I need to work out the equation for the reaction between potassium dichromate(VI) and ammonium iron(II) sulphate, but I just don't know where to start...any pointers?

Do you know what the products are or what sort of reaction this is?

I know that the potassium dichromate(VI) oxides the iron(II) to iron(III) but that's all :/

It's a good start.

Do you know what the products are?

Still a bit clueless on the products. I've managed to find out this though, when potassium dichromate is reduced, this is the half equation:

Cr2O72+ + 14H+ + 6e- --> 2Cr3+ + 7H2O

And I think the H+ comes from the acidified solution that the potassium dichromate is in.

 

And I think the formula for ammonium iron(II) sulphate is:

Fe(NH4)2(SO4)2

Right so far.

I assume this reaction was done in dilute sulphuric acid which,as you say, supplies the extra H+ ions.

If I say the other products are potasssium sulphate, ammonium sulphate Cr(III) sulphate, and Fe(III) sulphate does that help?

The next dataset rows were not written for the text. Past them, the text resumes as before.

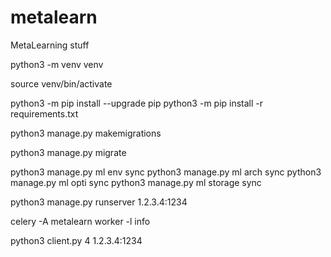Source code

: # metalearn
MetaLearning stuff

python3 -m venv venv

source venv/bin/activate 

python3 -m pip install --upgrade pip
python3 -m pip install -r requirements.txt

python3 manage.py makemigrations

python3 manage.py migrate

python3 manage.py ml env sync
python3 manage.py ml arch sync
python3 manage.py ml opti sync
python3 manage.py ml storage sync

python3 manage.py runserver 1.2.3.4:1234

celery -A metalearn worker -l info

python3 client.py 4  1.2.3.4:1234

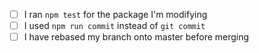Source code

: <!--
Thank you for your contribution!
To help speed up the process of merging your code, check the following:
-->

- [ ] I ran `npm test` for the package I'm modifying
- [ ] I used `npm run commit` instead of `git commit`
- [ ] I have rebased my branch onto master before merging
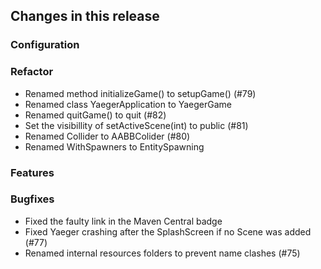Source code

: ## Changes in this release

### Configuration

### Refactor
- Renamed method initializeGame() to setupGame() (#79)
- Renamed class YaegerApplication to YaegerGame
- Renamed quitGame() to quit (#82)
- Set the visibillity of setActiveScene(int) to public (#81)
- Renamed Collider to AABBColider (#80)
- Renamed WithSpawners to EntitySpawning

### Features

### Bugfixes
- Fixed the faulty link in the Maven Central badge
- Fixed Yaeger crashing after the SplashScreen if no Scene was added (#77)
- Renamed internal resources folders to prevent name clashes (#75)
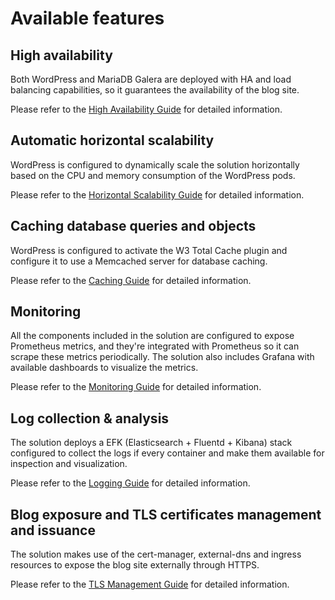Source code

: # Available features

## High availability

Both WordPress and MariaDB Galera are deployed with HA and load balancing capabilities, so it guarantees the availability of the blog site.

Please refer to the [High Availability Guide](ha.md) for detailed information.

## Automatic horizontal scalability

WordPress is configured to dynamically scale the solution horizontally based on the CPU and memory consumption of the WordPress pods.

Please refer to the [Horizontal Scalability Guide](scaling.md) for detailed information.

## Caching database queries and objects

WordPress is configured to activate the W3 Total Cache plugin and configure it to use a Memcached server for database caching.

Please refer to the [Caching Guide](caching.md) for detailed information.

## Monitoring

All the components included in the solution are configured to expose Prometheus metrics, and they're integrated with Prometheus so it can scrape these metrics periodically. The solution also includes Grafana with available dashboards to visualize the metrics.

Please refer to the [Monitoring Guide](monitoring.md) for detailed information.

## Log collection & analysis

The solution deploys a EFK (Elasticsearch + Fluentd + Kibana) stack configured to collect the logs if every container and make them available for inspection and visualization.

Please refer to the [Logging Guide](logging.md) for detailed information.

## Blog exposure and TLS certificates management and issuance

The solution makes use of the cert-manager, external-dns and ingress resources to expose the blog site externally through HTTPS.

Please refer to the [TLS Management Guide](exposure-and-tls.md) for detailed information.
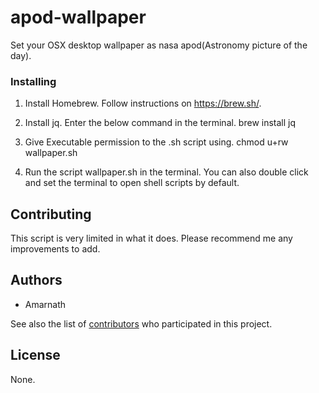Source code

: # apod-wallpaper
Set your OSX desktop wallpaper as nasa apod(Astronomy picture of the day). 


### Installing
1. Install Homebrew. Follow instructions on  https://brew.sh/.
   
2. Install jq. Enter the below command in the terminal.
   brew install jq
  
3. Give Executable permission to the .sh script using. 
   chmod u+rw wallpaper.sh
   
4. Run the script wallpaper.sh  in the terminal. You can also double click and set the terminal to open shell scripts by          default.

## Contributing
This script is very limited in what it does. Please recommend me any improvements to add.

## Authors

* Amarnath  

See also the list of [contributors](https://github.com/your/project/contributors) who participated in this project.

## License

None.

Thanks, that's a great help, I have guessed then that the (unbalanced) reaction is:

K2Cr2O7 + Fe(NH4)2(SO4)2 + 7H2SO4 → K2SO4 + (NH4)2SO4 + Cr2(SO4)3 + Fe2(SO4)3 + 7H2O

 

But I have been fiddling around with it pretty much since your post and I can't balance it (feeble brain huh). I can manage to get the ammoniums andand everything else to balance, but never the sulphates. I couldn't seem to get enough of them on the left hand side, so I changed the H+ to H2SO4, but even so, I couldn't balance it..does it involve some pretty large numbers?

Each Cr(VI) takes 3 electrons to become Cr(III)

It only takes the removal of one to turn an Fe(II) into Fe(III)

Each dichromate has 2 Cr atoms.

How many Fe(II) does it take to supply the elctrons needed to reduce a molecule of K2Cr2O7?

So 6 iron(II) ions would be needed.

 

I get this:

Cr2O72- + 14H+ + 6Fe2+ --> 2Cr3+ + 7H2O + 6Fe3+